Wann macht die Anordung von Vor- und Nacherbfolge Sinn?

Wesentliche Anwendungsbereiche für Vor- und Nacherbfolge sind Testamente in Patchworkfamilien, und Bedürftigentestamente.

In Patchworkfamilien stellt sich häufig eine Pflichtteilsproblematik. Erbt Ehegatte A von B uneingeschränkt, geht der Nachlass des B in das Vermögen von A über. Stirbt A haben die Abkömmlinge von A auch Anspruch auf den Nachlass von B. Ist das Verhältnis zwischen B und den Kindern des A schwierig, ist diese Rechtsfolge häufig nicht gewünscht. Hier hilft die Vor- und Nacherbfolge, weil das Vermögen nicht in das Vermögen des Vorerben über geht, sondern mit dessen Tod dann an die Nacherben, z.B. die Kinder des B.

Beziehen die Erben staatliche Leistungen, möchten die Erblasser den Nachlass in der Regel vor dem Zugriff des staatlichen Leistungsträgers schützen. Ziel ist es, dem Erben neben den staatlichen Leistungen die Erbschaft zukommen zu lassen. Auch das lässt sich mit der Vor- und Nacherbfolge erreichen, wenn diese mit der Anordnung einer Testamentsvollstreckung kombiniert wird.

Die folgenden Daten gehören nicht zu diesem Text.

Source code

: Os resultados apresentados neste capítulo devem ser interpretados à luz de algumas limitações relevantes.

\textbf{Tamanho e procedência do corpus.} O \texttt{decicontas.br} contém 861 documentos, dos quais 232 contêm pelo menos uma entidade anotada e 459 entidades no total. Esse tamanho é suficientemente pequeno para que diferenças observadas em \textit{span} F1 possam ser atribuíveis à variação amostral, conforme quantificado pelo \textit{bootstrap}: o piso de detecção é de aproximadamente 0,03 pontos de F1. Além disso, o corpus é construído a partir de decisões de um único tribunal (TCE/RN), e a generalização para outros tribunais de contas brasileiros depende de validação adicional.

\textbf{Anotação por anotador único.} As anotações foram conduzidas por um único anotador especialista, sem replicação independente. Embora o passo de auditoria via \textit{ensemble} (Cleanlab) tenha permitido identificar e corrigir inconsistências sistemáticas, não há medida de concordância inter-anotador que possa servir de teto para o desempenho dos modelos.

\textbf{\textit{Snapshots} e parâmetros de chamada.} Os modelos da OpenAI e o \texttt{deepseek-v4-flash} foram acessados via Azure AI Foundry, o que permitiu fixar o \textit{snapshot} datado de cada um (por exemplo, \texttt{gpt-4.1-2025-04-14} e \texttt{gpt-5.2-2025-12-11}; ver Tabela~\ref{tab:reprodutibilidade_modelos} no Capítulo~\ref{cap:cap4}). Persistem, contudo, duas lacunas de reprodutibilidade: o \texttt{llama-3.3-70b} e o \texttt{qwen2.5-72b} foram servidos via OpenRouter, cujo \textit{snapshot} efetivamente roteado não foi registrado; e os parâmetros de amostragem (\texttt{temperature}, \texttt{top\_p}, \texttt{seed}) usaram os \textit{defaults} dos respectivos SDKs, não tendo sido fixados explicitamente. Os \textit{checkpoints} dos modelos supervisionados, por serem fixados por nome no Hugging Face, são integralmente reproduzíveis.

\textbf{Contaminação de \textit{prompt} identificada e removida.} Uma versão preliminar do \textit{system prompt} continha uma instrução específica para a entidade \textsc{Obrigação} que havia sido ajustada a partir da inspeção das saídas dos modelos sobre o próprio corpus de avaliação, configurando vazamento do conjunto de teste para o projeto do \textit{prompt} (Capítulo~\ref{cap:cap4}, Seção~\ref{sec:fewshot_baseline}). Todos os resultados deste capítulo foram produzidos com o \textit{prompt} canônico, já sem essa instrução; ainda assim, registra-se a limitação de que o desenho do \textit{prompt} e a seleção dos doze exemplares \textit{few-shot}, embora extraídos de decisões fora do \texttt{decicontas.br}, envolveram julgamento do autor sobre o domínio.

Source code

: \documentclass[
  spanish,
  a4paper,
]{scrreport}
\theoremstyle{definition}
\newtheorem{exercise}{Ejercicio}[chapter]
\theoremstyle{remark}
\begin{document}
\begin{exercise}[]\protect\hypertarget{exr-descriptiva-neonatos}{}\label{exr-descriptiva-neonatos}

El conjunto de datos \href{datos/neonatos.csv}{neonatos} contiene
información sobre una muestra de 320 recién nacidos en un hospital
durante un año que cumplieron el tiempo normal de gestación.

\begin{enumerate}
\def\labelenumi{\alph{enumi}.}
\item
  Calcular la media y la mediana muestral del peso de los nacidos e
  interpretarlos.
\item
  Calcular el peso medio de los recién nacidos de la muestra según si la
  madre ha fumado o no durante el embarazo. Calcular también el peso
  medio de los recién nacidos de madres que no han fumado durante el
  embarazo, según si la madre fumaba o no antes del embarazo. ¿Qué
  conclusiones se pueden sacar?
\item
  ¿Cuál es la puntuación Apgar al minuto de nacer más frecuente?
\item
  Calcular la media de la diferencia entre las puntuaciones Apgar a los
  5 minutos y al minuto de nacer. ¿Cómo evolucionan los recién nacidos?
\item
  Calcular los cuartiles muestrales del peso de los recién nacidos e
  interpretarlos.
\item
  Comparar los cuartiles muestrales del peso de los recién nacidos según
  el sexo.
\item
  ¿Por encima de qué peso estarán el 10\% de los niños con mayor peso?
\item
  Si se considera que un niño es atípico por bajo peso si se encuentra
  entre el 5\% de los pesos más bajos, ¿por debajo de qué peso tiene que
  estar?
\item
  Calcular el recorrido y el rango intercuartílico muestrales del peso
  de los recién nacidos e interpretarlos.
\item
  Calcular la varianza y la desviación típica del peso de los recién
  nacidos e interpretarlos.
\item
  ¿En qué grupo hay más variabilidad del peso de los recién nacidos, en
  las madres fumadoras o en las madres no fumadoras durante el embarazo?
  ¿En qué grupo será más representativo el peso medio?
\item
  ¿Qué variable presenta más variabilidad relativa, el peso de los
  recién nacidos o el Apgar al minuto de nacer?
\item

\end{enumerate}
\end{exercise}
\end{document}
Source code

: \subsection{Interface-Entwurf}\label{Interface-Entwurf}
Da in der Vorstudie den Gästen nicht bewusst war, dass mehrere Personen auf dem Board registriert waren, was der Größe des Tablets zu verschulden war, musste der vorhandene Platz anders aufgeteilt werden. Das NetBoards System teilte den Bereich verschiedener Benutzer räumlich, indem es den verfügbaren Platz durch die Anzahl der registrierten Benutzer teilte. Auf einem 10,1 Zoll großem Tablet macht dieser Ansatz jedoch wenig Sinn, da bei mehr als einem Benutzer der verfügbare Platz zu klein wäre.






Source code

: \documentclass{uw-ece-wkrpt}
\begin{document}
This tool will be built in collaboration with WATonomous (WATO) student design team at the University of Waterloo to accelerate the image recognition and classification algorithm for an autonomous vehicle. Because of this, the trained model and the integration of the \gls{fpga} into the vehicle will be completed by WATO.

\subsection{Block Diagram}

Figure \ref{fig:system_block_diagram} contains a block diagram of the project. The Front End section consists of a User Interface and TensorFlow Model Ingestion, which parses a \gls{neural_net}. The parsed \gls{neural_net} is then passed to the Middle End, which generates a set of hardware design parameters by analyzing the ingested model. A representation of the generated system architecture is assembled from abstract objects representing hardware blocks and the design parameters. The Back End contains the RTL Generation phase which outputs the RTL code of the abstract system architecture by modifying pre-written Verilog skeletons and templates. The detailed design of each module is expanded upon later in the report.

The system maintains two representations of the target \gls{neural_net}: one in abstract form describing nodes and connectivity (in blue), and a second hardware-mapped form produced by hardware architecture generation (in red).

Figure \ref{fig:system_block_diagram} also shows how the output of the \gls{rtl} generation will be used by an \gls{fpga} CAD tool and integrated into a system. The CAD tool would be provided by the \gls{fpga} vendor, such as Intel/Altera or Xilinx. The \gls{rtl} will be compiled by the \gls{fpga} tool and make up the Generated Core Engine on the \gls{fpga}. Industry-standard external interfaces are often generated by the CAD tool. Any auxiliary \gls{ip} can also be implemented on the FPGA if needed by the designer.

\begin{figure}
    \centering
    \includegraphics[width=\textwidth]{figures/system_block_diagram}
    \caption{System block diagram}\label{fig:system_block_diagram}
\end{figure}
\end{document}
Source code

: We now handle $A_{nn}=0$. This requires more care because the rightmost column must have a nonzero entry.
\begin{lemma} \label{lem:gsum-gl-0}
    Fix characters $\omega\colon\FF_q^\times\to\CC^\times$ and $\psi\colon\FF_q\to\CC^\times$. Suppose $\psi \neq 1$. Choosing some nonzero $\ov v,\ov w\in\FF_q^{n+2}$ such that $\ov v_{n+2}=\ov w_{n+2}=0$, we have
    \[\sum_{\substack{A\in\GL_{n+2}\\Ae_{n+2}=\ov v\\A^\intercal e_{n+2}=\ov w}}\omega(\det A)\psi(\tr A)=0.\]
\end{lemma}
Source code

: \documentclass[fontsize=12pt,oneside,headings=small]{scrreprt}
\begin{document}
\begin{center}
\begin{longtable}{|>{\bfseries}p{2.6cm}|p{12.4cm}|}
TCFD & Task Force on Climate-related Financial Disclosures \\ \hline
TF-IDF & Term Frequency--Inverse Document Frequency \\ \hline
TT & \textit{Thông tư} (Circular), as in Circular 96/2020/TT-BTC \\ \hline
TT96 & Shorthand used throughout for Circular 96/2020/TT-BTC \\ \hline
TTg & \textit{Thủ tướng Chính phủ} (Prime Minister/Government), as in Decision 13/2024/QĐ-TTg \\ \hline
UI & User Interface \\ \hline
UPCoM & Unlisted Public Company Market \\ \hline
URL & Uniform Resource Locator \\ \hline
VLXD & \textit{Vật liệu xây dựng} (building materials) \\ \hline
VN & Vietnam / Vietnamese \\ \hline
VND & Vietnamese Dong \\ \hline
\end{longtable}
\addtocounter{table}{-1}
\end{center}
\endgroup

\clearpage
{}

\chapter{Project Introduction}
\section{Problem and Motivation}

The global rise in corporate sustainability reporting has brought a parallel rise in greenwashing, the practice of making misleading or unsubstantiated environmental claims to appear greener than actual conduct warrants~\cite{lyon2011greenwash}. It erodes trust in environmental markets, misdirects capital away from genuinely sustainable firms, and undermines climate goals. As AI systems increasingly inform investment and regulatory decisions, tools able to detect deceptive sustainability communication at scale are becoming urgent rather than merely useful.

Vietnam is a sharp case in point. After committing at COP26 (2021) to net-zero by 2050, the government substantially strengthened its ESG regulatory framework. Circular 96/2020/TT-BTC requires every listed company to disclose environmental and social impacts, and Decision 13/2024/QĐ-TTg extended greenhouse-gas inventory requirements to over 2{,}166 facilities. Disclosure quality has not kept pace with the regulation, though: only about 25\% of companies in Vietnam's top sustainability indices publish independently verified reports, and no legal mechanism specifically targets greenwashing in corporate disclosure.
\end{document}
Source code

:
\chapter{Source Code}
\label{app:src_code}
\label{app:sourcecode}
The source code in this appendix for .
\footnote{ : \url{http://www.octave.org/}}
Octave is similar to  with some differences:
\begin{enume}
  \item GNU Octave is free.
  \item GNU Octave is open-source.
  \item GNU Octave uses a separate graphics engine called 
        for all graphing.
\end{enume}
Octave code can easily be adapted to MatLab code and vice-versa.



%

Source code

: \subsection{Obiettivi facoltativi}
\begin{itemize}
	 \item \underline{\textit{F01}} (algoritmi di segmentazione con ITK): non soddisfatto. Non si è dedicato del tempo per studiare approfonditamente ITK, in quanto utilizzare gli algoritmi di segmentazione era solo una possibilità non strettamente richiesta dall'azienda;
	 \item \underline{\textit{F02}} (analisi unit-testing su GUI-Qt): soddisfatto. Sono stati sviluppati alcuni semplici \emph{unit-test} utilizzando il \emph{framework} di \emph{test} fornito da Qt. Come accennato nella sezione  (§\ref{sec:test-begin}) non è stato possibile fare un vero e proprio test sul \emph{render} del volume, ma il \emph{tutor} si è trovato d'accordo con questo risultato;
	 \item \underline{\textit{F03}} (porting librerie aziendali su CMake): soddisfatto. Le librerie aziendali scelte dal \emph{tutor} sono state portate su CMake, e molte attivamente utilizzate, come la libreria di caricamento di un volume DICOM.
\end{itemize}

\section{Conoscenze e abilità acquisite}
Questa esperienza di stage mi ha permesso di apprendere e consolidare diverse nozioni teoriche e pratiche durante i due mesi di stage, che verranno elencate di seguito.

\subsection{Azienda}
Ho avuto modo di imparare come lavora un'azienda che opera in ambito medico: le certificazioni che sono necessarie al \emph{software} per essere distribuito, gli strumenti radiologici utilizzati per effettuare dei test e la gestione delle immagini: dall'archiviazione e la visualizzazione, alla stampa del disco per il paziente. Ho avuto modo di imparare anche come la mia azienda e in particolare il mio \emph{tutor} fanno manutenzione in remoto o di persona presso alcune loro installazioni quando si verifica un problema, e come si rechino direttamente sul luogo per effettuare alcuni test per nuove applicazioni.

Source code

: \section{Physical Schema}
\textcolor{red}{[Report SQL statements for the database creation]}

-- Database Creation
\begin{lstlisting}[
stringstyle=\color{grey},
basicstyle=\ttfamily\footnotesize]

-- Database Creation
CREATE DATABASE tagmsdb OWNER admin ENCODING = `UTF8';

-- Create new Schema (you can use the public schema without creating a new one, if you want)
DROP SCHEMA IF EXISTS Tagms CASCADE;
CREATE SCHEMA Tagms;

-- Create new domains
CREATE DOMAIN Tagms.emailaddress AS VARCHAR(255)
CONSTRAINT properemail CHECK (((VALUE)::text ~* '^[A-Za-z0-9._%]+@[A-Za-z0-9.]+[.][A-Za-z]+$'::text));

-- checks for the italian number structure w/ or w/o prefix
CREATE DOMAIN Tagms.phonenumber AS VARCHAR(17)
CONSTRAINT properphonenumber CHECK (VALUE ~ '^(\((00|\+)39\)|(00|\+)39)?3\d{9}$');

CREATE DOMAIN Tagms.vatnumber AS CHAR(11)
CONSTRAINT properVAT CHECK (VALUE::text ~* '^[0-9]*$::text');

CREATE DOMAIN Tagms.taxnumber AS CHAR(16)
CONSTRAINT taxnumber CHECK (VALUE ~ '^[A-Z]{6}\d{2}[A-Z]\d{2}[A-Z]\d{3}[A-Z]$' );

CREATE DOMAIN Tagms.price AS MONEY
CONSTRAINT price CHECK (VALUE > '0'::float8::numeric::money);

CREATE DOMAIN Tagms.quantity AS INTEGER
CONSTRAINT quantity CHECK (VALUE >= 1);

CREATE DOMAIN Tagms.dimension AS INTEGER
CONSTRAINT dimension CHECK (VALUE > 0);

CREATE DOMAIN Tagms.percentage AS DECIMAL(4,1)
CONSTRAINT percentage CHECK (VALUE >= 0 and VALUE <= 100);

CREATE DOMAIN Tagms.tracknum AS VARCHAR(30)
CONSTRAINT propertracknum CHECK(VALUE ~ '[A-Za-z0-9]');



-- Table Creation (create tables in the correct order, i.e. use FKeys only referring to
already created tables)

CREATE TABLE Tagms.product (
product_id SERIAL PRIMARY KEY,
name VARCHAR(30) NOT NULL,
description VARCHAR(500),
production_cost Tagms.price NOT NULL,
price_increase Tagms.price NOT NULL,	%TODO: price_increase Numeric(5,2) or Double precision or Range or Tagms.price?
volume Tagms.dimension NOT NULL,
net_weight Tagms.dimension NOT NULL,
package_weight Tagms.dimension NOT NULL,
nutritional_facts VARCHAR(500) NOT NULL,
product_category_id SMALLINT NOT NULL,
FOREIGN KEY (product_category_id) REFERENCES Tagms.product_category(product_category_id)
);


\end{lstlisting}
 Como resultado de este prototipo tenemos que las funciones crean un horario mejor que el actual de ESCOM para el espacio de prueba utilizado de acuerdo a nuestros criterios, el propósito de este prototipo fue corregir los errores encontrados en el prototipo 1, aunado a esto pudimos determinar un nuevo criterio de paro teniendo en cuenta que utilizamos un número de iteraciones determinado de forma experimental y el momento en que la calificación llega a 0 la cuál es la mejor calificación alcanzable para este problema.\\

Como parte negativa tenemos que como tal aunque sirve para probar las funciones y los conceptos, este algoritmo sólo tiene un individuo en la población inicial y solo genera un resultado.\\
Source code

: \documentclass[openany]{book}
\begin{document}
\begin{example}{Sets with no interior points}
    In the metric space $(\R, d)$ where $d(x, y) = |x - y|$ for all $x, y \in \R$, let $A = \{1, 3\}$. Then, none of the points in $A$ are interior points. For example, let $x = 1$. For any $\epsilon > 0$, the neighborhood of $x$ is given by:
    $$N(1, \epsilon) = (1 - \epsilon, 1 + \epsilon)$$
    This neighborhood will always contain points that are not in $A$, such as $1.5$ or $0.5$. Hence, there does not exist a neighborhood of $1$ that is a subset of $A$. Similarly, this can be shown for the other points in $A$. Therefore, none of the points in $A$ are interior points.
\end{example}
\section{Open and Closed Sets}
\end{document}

Nachteile bei Verwendung eigener Formulierungen

Die Anordnung der Vor- und Nacherbfolge hat völlig andere Rechtsfolgen als die Anordnung von Allein- und Schlusserbschaft. Werden daher Testamente eigenhändig wie oben formuliert, stellt sich nach dem Tod im Erbscheinverfahren die Frage: Was war gemeint? Nicht selten ist dann der längerlebende Ehegatte plötzlich Vorerbe mit den diesbezüglichen Verfügungsbeschränkungen, obwohl eigentlich die Alleinerbschaft gemeint war. Um dies zu vermeiden, empfiehlt es sich, sich bei der Errichtung des Testaments fachkundig beraten zu lassen.